Rapat tersebut dipimpin oleh Asisten II Sekretariat Daerah Kabupaten Kapuas Kusmiatie dan dilaksanakan di ruang rapat Kantor Bupati Kapuas, Senin (9/3/2026).
“Kita harapkan pelaksanaan assessment program LSDP dapat memberikan manfaat nyata bagi peningkatan kualitas pengelolaan sampah di Kabupaten Kapuas,” kata Kusmiatie saat memimpin rapat.
Ia menegaskan bahwa kesiapan yang matang dari seluruh perangkat daerah sangat diperlukan agar proses assessment dapat berjalan lancar serta memberikan dampak positif bagi peningkatan sistem pengelolaan sampah di Kapuas.
Menurutnya, koordinasi lintas perangkat daerah menjadi salah satu faktor penting dalam mendukung keberhasilan program tersebut.
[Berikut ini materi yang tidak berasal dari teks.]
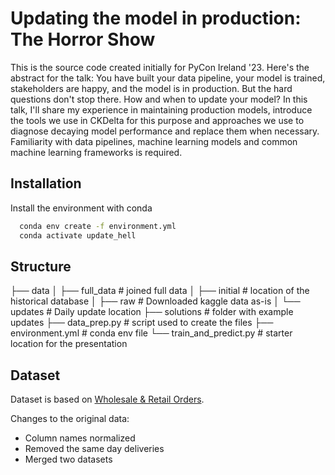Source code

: 
# Updating the model in production: The Horror Show

This is the source code created initially for PyCon Ireland '23. Here's the abstract for the talk:
You have built your data pipeline, your model is trained, stakeholders are happy, and the model is in production. But the hard questions don't stop there. How and when to update your model?
In this talk, I'll share my experience in maintaining production models, introduce the tools we use in CKDelta for this purpose and approaches we use to diagnose decaying model performance and replace them when necessary.
Familiarity with data pipelines, machine learning models and common machine learning frameworks is required.


## Installation

Install the environment with conda

```bash
  conda env create -f environment.yml
  conda activate update_hell
```

## Structure

├── data
│   ├── full_data  # joined full data
│   ├── initial  # location of the historical database
│   ├── raw  # Downloaded kaggle data as-is
│   └── updates  # Daily update location
├── solutions  # folder with example updates
├── data_prep.py  # script used to create the files
├── environment.yml  # conda env file
└── train_and_predict.py  # starter location for the presentation

## Dataset

Dataset is based on [Wholesale & Retail Orders](https://www.kaggle.com/datasets/gabrielsantello/wholesale-and-retail-orders-dataset).

Changes to the original data:
* Column names normalized
* Removed the same day deliveries
* Merged two datasets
Dalam pertemuan tersebut, berbagai hal dibahas, mulai dari kesiapan data daerah, kondisi pengelolaan persampahan saat ini, hingga sinergi antarorganisasi perangkat daerah yang akan terlibat dalam pelaksanaan program LSDP.
Sementara itu, Kepala Bapperida Kabupaten Kapuas Ahmad M. Saribi memaparkan gambaran umum terkait program LSDP serta rencana implementasinya yang akan dilaksanakan secara bertahap.
Ia menjelaskan bahwa pada tahap awal yang berlangsung pada 2026 hingga 2027, fokus program diarahkan pada penguatan kebijakan, tata kelola, serta kelembagaan dalam pengelolaan persampahan.
Selain itu, perubahan pola pikir masyarakat terhadap pengelolaan sampah juga menjadi bagian penting dalam upaya meningkatkan efektivitas program tersebut.
“Pada tahap ini juga menjadi prioritas untuk meningkatkan indikator PBG, sehingga daerah dapat memenuhi persyaratan untuk mengakses pendanaan pada tahap berikutnya,” jelasnya.
Selanjutnya pada periode 2028 hingga 2029, program LSDP akan memasuki tahap pengembangan infrastruktur persampahan, optimalisasi sistem pengelolaan, serta penguatan konsep ekonomi sirkuler.
“Pada tahun 2030 program ini diharapkan sudah memasuki tahap inovasi dan keberlanjutan, sehingga sistem pengelolaan persampahan dapat berjalan lebih efektif, modern, dan berkelanjutan di daerah,” kata Saribi.